Une réaction à l’infamie
Le 17 juin 1940, Philippe Pétain, nouveau chef du gouvernement, annonce aux Français qu'il demande l'armistice. La Résistance naît de cette infamie.
Elle s’organise à Londres où de Gaulle constitue « La France libre » dans la foulée de son appel du 18 Juin 1940, et en même temps, sur le territoire français où des actions individuelles sont menées, dès les premiers jours de l’été. Ces initiatives attestent que tous les Français n’ont pas capitulé. Résister, c’est d’abord refuser la loi de la défaite.
Refuser l'armistice du 22 juin 1940 parce qu'il est d'abord une capitulation et un asservissement et parce que l'accepter, ce serait reconnaître que la défaite française de mai juin 1940 est définitive.

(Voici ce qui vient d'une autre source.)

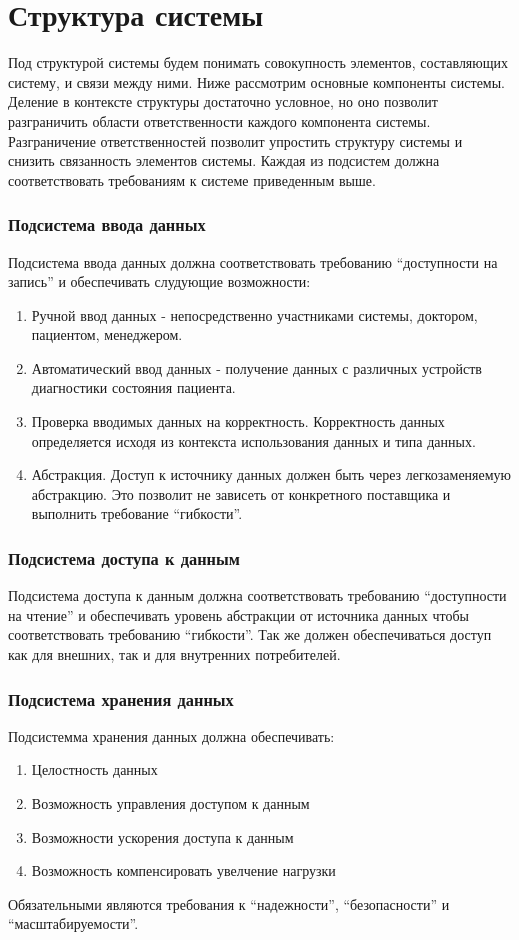 \newpage
\chapter{Структура системы}
Под структурой системы будем понимать совокупность элементов, составляющих
систему, и связи между ними. Ниже рассмотрим основные компоненты системы.
Деление в контексте структуры достаточно условное, но оно позволит разграничить
области ответственности каждого компонента системы. Разграничение
ответственностей позволит упростить структуру системы и снизить связанность
элементов системы. Каждая из подсистем должна соответствовать требованиям к
системе приведенным выше.

\subsection{Подсистема ввода данных}
Подсистема ввода данных должна соответствовать требованию “доступности на
запись” и обеспечивать слудующие возможности:

\begin{enumerate}
  \item Ручной ввод данных - непосредственно участниками системы, доктором,
  пациентом, менеджером.
  \item Автоматический ввод данных - получение данных с различных устройств
  диагностики состояния пациента.
  \item Проверка вводимых данных на корректность. Корректность данных
  определяется исходя из контекста использования данных и типа данных.
  \item Абстракция. Доступ к источнику данных должен быть через легкозаменяемую
  абстракцию. Это позволит не зависеть от конкретного поставщика и выполнить требование “гибкости”.
\end{enumerate}

\subsection{Подсистема доступа к данным}
Подсистема доступа к данным должна соответствовать требованию “доступности на
чтение” и обеспечивать уровень абстракции от источника данных чтобы
соответствовать требованию “гибкости”. Так же должен обеспечиваться доступ как
для внешних, так и для внутренних потребителей.

\subsection{Подсистема хранения данных}
Подсистемма хранения данных должна обеспечивать:
\begin{enumerate}
  \item Целостность данных
  \item Возможность управления доступом к данным
  \item Возможности ускорения доступа к данным
  \item Возможность компенсировать увелчение нагрузки
\end{enumerate}
Обязательными являются требования к “надежности”, “безопасности” и
“масштабируемости”.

Au demeurant, les conditions de cet armistice sont très dures. Il prévoit l'occupation de la plus grande partie du territoire par les troupes allemandes qu'il faudra entretenir par les prélèvements. Le territoire occupé est le plus riche, le plus industrialisé, le plus utile, le plus stratégique. À l'épreuve, nous savons que la France ne sera pas mieux traitée que les États vaincus et qui n'ont rien signé.
L'accepter, c'est aussi renoncer à l’espoir de renaître un jour dans une victoire contre le nazisme, ses alliés, ses complices.
Car résister, c’est enfin vouloir encore en découdre avec la barbarie et faire triompher les valeurs qui ont jalonné l'histoire nationale depuis 1789 et la République depuis 1870, comme la liberté, l’humanisme, la démocratie, la justice sociale, la solidarité.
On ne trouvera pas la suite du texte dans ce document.